▸ TASK OBJECTIVE
Below is a block of records. Copy every line in it that contains the word "failures".

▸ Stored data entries
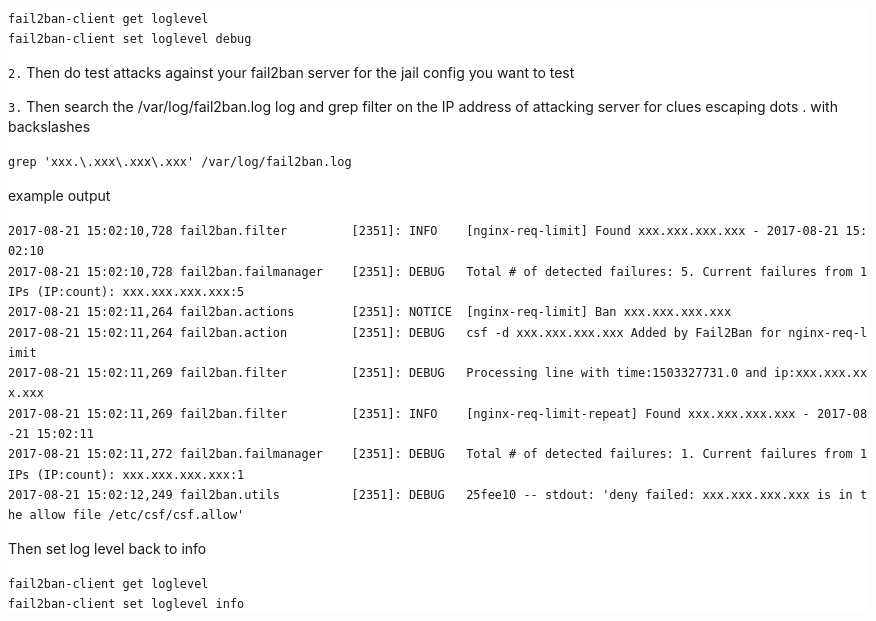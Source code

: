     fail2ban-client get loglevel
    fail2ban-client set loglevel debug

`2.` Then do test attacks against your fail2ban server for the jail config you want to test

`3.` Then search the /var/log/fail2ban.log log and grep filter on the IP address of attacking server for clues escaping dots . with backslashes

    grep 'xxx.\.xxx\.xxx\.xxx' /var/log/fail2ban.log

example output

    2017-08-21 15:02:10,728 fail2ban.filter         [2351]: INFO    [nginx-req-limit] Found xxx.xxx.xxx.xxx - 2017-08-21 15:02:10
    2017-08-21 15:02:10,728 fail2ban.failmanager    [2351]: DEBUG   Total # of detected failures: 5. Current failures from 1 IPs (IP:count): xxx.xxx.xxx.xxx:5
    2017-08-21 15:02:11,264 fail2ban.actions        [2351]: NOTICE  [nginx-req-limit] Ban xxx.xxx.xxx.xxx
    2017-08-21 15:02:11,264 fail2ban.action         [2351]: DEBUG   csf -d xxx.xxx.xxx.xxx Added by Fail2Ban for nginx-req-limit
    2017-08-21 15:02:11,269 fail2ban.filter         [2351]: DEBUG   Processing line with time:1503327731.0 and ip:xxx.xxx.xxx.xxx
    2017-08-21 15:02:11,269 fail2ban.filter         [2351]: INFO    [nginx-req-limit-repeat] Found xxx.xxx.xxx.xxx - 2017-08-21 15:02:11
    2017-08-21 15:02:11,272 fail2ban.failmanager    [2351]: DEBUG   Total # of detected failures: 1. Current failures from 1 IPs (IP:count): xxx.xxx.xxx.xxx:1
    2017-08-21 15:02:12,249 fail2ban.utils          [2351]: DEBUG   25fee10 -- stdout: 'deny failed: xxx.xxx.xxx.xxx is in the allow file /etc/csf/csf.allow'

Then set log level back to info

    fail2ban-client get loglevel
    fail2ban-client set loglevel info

▸ WRITTEN REPLY
    2017-08-21 15:02:10,728 fail2ban.failmanager    [2351]: DEBUG   Total # of detected failures: 5. Current failures from 1 IPs (IP:count): xxx.xxx.xxx.xxx:5
    2017-08-21 15:02:11,272 fail2ban.failmanager    [2351]: DEBUG   Total # of detected failures: 1. Current failures from 1 IPs (IP:count): xxx.xxx.xxx.xxx:1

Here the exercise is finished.